EXTRACTED RECORDS ▸
<<<<
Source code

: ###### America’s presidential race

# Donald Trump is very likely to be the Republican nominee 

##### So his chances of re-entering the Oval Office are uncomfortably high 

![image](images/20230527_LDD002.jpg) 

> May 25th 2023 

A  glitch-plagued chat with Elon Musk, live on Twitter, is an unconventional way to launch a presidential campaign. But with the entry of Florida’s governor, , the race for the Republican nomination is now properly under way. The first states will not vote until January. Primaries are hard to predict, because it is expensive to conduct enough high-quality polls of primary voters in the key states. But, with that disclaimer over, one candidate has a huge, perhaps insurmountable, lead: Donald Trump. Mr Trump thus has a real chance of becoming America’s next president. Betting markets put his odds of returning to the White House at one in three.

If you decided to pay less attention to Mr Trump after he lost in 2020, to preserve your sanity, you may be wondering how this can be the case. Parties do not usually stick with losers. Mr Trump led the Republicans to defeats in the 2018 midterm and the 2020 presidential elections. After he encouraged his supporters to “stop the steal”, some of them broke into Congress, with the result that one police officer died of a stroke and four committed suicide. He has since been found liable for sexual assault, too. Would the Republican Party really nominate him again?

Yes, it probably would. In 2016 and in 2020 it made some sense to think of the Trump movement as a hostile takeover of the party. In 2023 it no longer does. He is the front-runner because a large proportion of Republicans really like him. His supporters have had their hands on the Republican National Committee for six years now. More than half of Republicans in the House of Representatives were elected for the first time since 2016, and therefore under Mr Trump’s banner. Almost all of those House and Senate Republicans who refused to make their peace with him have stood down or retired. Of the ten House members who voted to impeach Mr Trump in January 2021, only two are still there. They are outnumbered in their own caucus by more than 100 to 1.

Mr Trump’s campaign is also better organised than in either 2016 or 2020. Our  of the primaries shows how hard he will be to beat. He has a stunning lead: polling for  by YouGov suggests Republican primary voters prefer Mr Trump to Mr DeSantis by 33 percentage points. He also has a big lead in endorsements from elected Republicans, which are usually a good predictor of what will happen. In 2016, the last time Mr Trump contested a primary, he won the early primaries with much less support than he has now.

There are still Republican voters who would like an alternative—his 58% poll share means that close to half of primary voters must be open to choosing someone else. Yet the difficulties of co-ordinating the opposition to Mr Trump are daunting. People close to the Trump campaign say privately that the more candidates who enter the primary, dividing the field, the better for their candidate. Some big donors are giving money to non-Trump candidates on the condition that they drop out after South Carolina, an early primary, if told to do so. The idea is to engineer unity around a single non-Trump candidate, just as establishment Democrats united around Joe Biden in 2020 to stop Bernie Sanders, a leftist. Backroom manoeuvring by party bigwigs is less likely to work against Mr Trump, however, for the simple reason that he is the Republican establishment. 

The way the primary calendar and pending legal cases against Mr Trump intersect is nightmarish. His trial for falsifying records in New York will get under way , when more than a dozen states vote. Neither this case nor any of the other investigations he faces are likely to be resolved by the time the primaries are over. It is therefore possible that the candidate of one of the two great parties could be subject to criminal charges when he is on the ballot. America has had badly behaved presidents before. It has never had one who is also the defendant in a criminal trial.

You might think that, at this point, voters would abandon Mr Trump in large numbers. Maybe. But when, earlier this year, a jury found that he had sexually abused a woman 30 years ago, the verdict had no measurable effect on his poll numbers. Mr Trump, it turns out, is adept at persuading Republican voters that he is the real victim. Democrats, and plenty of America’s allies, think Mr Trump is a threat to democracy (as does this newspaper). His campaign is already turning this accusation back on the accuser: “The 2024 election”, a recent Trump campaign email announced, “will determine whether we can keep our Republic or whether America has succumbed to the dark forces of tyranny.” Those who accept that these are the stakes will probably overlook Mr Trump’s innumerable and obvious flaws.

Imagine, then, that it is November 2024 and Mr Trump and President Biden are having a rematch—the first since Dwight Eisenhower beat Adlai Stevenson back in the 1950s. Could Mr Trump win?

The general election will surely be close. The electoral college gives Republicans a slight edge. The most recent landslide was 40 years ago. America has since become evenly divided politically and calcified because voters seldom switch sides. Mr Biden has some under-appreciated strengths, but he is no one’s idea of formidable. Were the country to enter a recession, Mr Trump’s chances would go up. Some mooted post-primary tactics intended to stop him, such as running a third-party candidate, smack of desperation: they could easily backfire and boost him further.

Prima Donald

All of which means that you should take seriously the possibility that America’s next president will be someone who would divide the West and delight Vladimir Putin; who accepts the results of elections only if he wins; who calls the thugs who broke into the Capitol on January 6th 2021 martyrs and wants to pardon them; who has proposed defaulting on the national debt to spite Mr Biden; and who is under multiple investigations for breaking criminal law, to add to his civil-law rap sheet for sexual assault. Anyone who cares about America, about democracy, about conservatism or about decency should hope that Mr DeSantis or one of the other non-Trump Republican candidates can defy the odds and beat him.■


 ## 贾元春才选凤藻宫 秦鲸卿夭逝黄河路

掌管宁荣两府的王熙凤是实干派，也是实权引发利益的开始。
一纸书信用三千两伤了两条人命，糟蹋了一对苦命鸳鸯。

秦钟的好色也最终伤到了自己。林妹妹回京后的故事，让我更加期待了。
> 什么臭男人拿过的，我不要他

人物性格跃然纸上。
>>>>
EXERCISE DETAILS ▸ Write out the lines above, starting at the line that contains "秦钟的好色也最终伤到了自己。林妹妹回京后的故事，让我更加期待了。" and ending with the final line, and nothing else; copy them exactly.

ANSWER TO THE PROBLEM ▸
秦钟的好色也最终伤到了自己。林妹妹回京后的故事，让我更加期待了。
> 什么臭男人拿过的，我不要他

人物性格跃然纸上。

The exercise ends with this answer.